Las empresas medianas están dándose cuenta de que su software de gestión no es capaz de interconectar sus departamentos estancados con los procesos de negocio. Eso les depara datos incoherentes y las incapacita para obtener información clave cuando la necesitan.

Ante esta constatación, las empresas medianas innovadoras están optando por reemplazar sus sistemas tradicionales por soluciones de gestión empresarial más modernas, capaces de superar los desafíos contemporáneos, dinamizar sus procesos de negocio y mejorar la colaboración en toda su empresa y en sus cadenas de suministro. No es de extrañar que, en los dos últimos años, los ejecutivos hayan citado la necesidad de mejora como la razón más frecuente de que estén sustituyendo los sistemas antiguos.

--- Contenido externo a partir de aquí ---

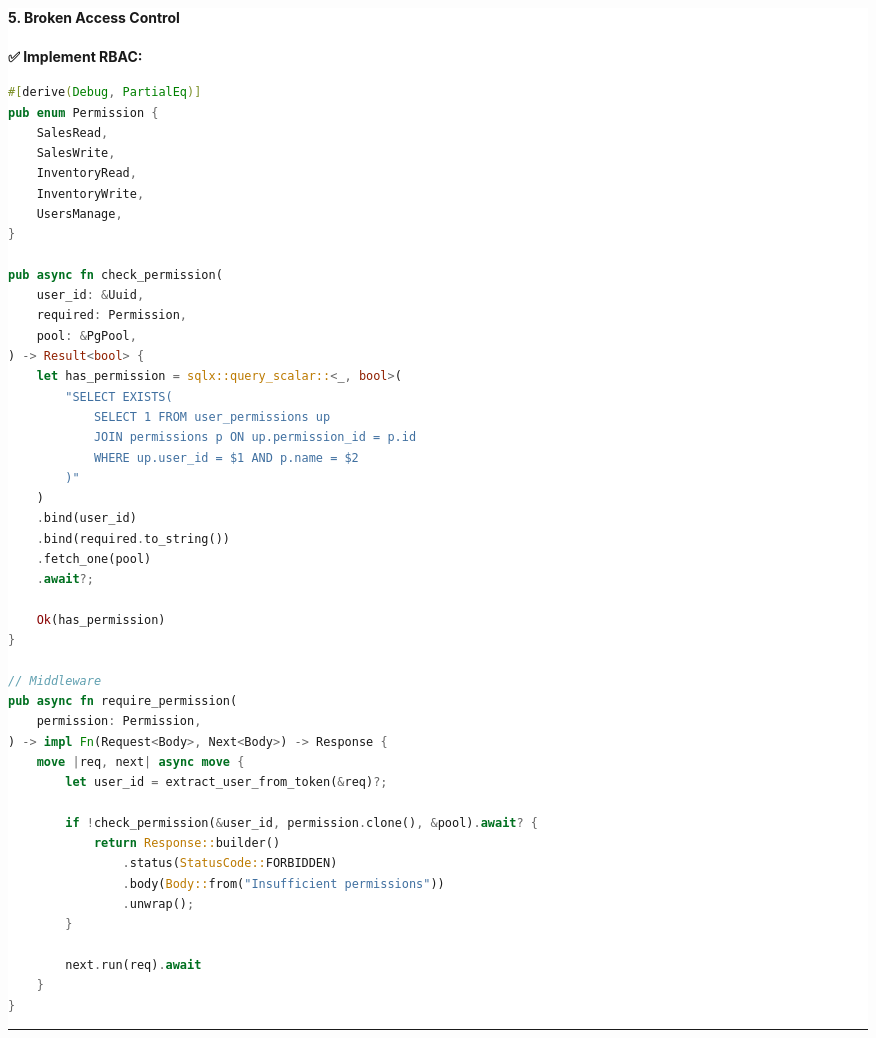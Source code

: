 #### 5. Broken Access Control

**✅ Implement RBAC:**
```rust
#[derive(Debug, PartialEq)]
pub enum Permission {
    SalesRead,
    SalesWrite,
    InventoryRead,
    InventoryWrite,
    UsersManage,
}

pub async fn check_permission(
    user_id: &Uuid,
    required: Permission,
    pool: &PgPool,
) -> Result<bool> {
    let has_permission = sqlx::query_scalar::<_, bool>(
        "SELECT EXISTS(
            SELECT 1 FROM user_permissions up
            JOIN permissions p ON up.permission_id = p.id
            WHERE up.user_id = $1 AND p.name = $2
        )"
    )
    .bind(user_id)
    .bind(required.to_string())
    .fetch_one(pool)
    .await?;

    Ok(has_permission)
}

// Middleware
pub async fn require_permission(
    permission: Permission,
) -> impl Fn(Request<Body>, Next<Body>) -> Response {
    move |req, next| async move {
        let user_id = extract_user_from_token(&req)?;

        if !check_permission(&user_id, permission.clone(), &pool).await? {
            return Response::builder()
                .status(StatusCode::FORBIDDEN)
                .body(Body::from("Insufficient permissions"))
                .unwrap();
        }

        next.run(req).await
    }
}
```

---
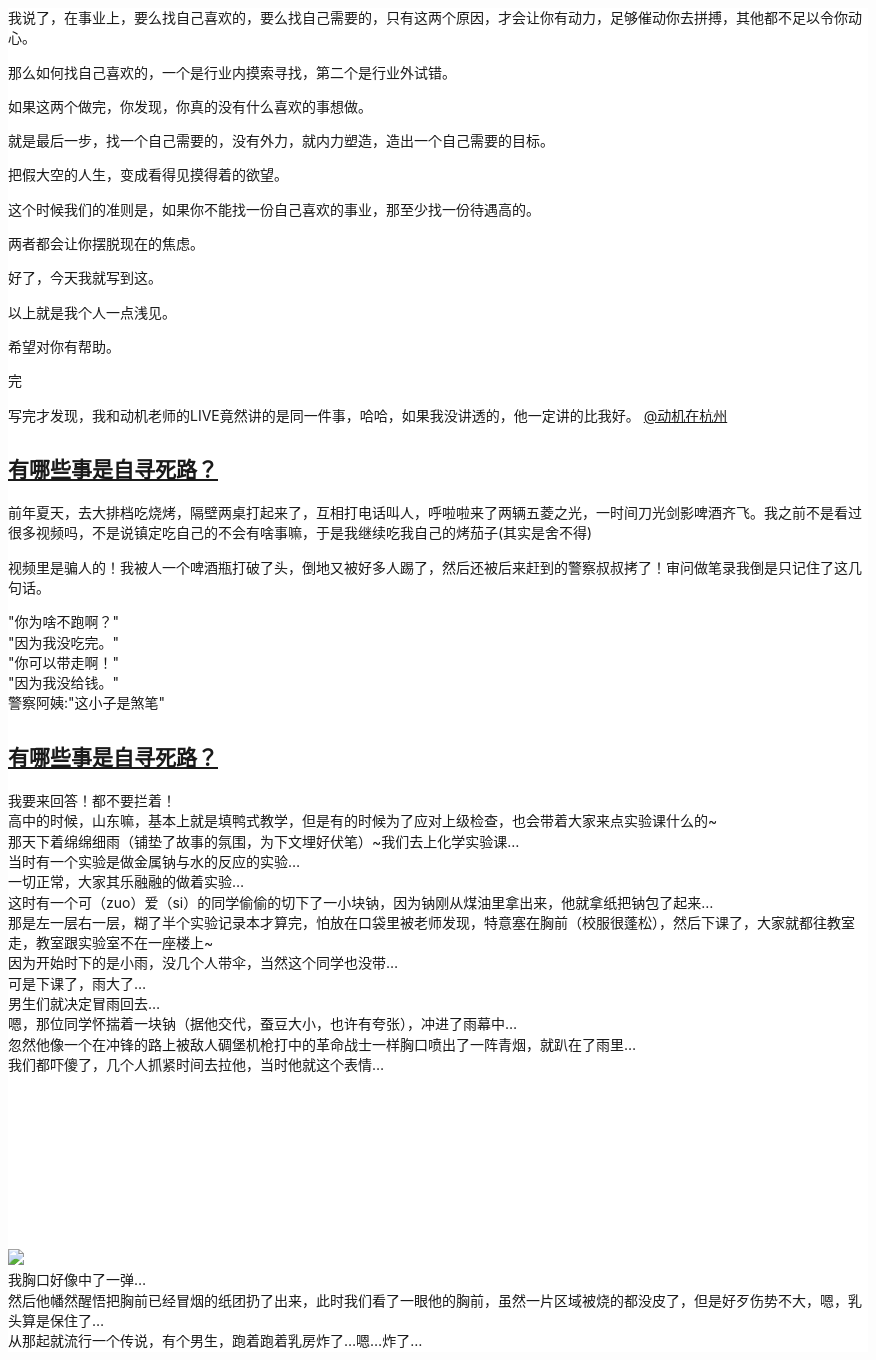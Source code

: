 我说了，在事业上，要么找自己喜欢的，要么找自己需要的，只有这两个原因，才会让你有动力，足够催动你去拼搏，其他都不足以令你动心。

那么如何找自己喜欢的，一个是行业内摸索寻找，第二个是行业外试错。

如果这两个做完，你发现，你真的没有什么喜欢的事想做。

就是最后一步，找一个自己需要的，没有外力，就内力塑造，造出一个自己需要的目标。

把假大空的人生，变成看得见摸得着的欲望。

这个时候我们的准则是，如果你不能找一份自己喜欢的事业，那至少找一份待遇高的。

两者都会让你摆脱现在的焦虑。

好了，今天我就写到这。

以上就是我个人一点浅见。

希望对你有帮助。

  

  

完

  

写完才发现，我和动机老师的LIVE竟然讲的是同一件事，哈哈，如果我没讲透的，他一定讲的比我好。
[@动机在杭州](https://www.zhihu.com/people/fb1339246968bdebd53e07885ac47125)


## [有哪些事是自寻死路？](https://www.zhihu.com/question/41205379/answer/141701102)
前年夏天，去大排档吃烧烤，隔壁两桌打起来了，互相打电话叫人，呼啦啦来了两辆五菱之光，一时间刀光剑影啤酒齐飞。我之前不是看过很多视频吗，不是说镇定吃自己的不会有啥事嘛，于是我继续吃我自己的烤茄子(其实是舍不得)  
  
  
视频里是骗人的！我被人一个啤酒瓶打破了头，倒地又被好多人踢了，然后还被后来赶到的警察叔叔拷了！审问做笔录我倒是只记住了这几句话。  
  
"你为啥不跑啊？"  
"因为我没吃完。"  
"你可以带走啊！"  
"因为我没给钱。"  
警察阿姨:"这小子是煞笔"


## [有哪些事是自寻死路？](https://www.zhihu.com/question/41205379/answer/141662973)
我要来回答！都不要拦着！  
高中的时候，山东嘛，基本上就是填鸭式教学，但是有的时候为了应对上级检查，也会带着大家来点实验课什么的~  
那天下着绵绵细雨（铺垫了故事的氛围，为下文埋好伏笔）~我们去上化学实验课…  
当时有一个实验是做金属钠与水的反应的实验…  
一切正常，大家其乐融融的做着实验…  
这时有一个可（zuo）爱（si）的同学偷偷的切下了一小块钠，因为钠刚从煤油里拿出来，他就拿纸把钠包了起来…  
那是左一层右一层，糊了半个实验记录本才算完，怕放在口袋里被老师发现，特意塞在胸前（校服很蓬松），然后下课了，大家就都往教室走，教室跟实验室不在一座楼上~  
因为开始时下的是小雨，没几个人带伞，当然这个同学也没带…  
可是下课了，雨大了…  
男生们就决定冒雨回去…  
嗯，那位同学怀揣着一块钠（据他交代，蚕豆大小，也许有夸张），冲进了雨幕中…  
忽然他像一个在冲锋的路上被敌人碉堡机枪打中的革命战士一样胸口喷出了一阵青烟，就趴在了雨里…  
我们都吓傻了，几个人抓紧时间去拉他，当时他就这个表情…  
![](https://pic2.zhimg.com/50/v2-adc3570d648f7ea26140df44071b0bf1_hd.jpg)![](data:image/svg+xml;utf8,<svg%20xmlns='http://www.w3.org/2000/svg'%20width='141'%20height='190'></svg>)  
我胸口好像中了一弹…  
然后他幡然醒悟把胸前已经冒烟的纸团扔了出来，此时我们看了一眼他的胸前，虽然一片区域被烧的都没皮了，但是好歹伤势不大，嗯，乳头算是保住了…  
从那起就流行一个传说，有个男生，跑着跑着乳房炸了…嗯…炸了…
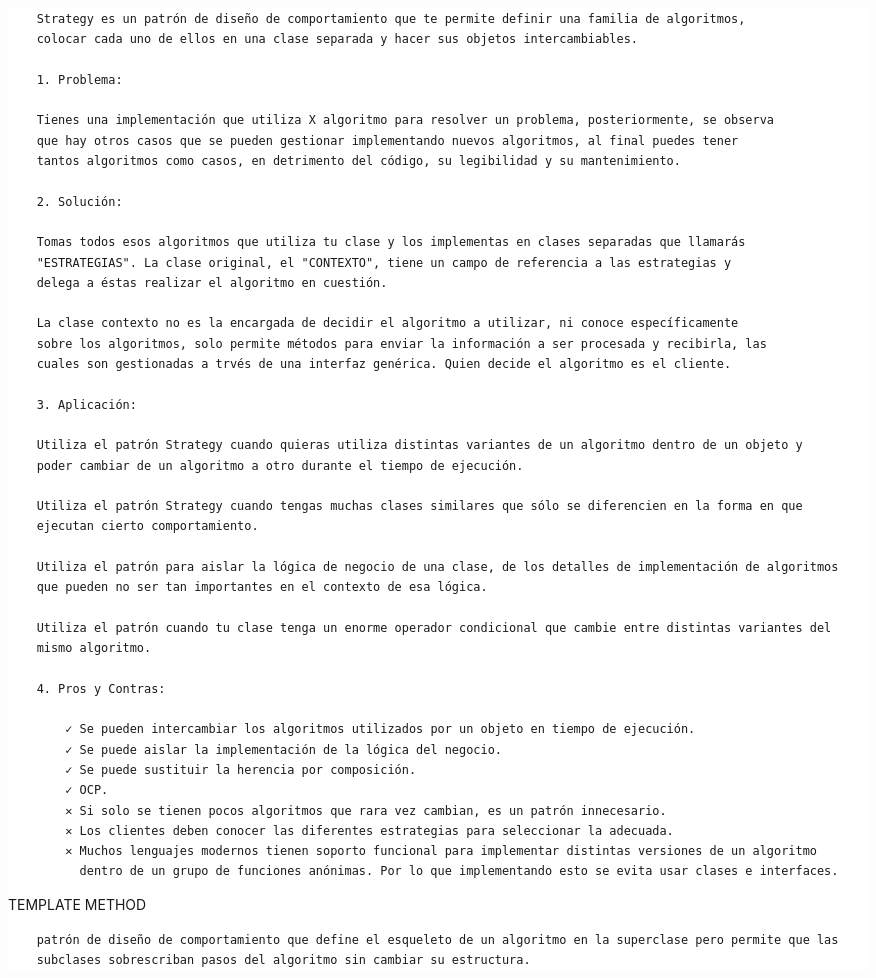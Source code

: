         Strategy es un patrón de diseño de comportamiento que te permite definir una familia de algoritmos, 
        colocar cada uno de ellos en una clase separada y hacer sus objetos intercambiables.

        1. Problema:

        Tienes una implementación que utiliza X algoritmo para resolver un problema, posteriormente, se observa
        que hay otros casos que se pueden gestionar implementando nuevos algoritmos, al final puedes tener
        tantos algoritmos como casos, en detrimento del código, su legibilidad y su mantenimiento.

        2. Solución:

        Tomas todos esos algoritmos que utiliza tu clase y los implementas en clases separadas que llamarás
        "ESTRATEGIAS". La clase original, el "CONTEXTO", tiene un campo de referencia a las estrategias y
        delega a éstas realizar el algoritmo en cuestión.

        La clase contexto no es la encargada de decidir el algoritmo a utilizar, ni conoce específicamente
        sobre los algoritmos, solo permite métodos para enviar la información a ser procesada y recibirla, las
        cuales son gestionadas a trvés de una interfaz genérica. Quien decide el algoritmo es el cliente.

        3. Aplicación:

        Utiliza el patrón Strategy cuando quieras utiliza distintas variantes de un algoritmo dentro de un objeto y 
        poder cambiar de un algoritmo a otro durante el tiempo de ejecución.

        Utiliza el patrón Strategy cuando tengas muchas clases similares que sólo se diferencien en la forma en que 
        ejecutan cierto comportamiento.

        Utiliza el patrón para aislar la lógica de negocio de una clase, de los detalles de implementación de algoritmos
        que pueden no ser tan importantes en el contexto de esa lógica.

        Utiliza el patrón cuando tu clase tenga un enorme operador condicional que cambie entre distintas variantes del 
        mismo algoritmo.

        4. Pros y Contras: 
        
            ✓ Se pueden intercambiar los algoritmos utilizados por un objeto en tiempo de ejecución.
            ✓ Se puede aislar la implementación de la lógica del negocio.
            ✓ Se puede sustituir la herencia por composición.
            ✓ OCP.
            ✕ Si solo se tienen pocos algoritmos que rara vez cambian, es un patrón innecesario.
            ✕ Los clientes deben conocer las diferentes estrategias para seleccionar la adecuada.
            ✕ Muchos lenguajes modernos tienen soporto funcional para implementar distintas versiones de un algoritmo
              dentro de un grupo de funciones anónimas. Por lo que implementando esto se evita usar clases e interfaces.

TEMPLATE METHOD

        patrón de diseño de comportamiento que define el esqueleto de un algoritmo en la superclase pero permite que las
        subclases sobrescriban pasos del algoritmo sin cambiar su estructura.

Desean:

  • Reemplazar su sistema tradicional.
  • Preparar a su empresa para crecer.
  • Mejorar el rendimiento de la empresa.
  • Presentar los informes y declaraciones correspondientes
    y cumplir con las normativas internas y externas.
  • Facilitar el trabajo de sus empleados.
  • Estandarizar las operaciones a nivel mundial.

Preguntas que hay que hacerse al reemplazar un ERP tradicional

1) ¿La nueva solución proporciona un paquete completo capaz de gestionar todos los aspectos de la empresa.

2) ¿Es rentable y fácil de utilizar e implementar?

3) ¿Es lo bastante flexible para adaptarse a las necesidades futuras e incorporar las últimas tecnologías?

4) ¿Permite tomar mejores decisiones empresariales a partir de la creciente cantidad de datos que se recopilan?

5) ¿Se pueden adaptar herramientas específicas dentro de la solución para satisfacer las necesidades de la empresa?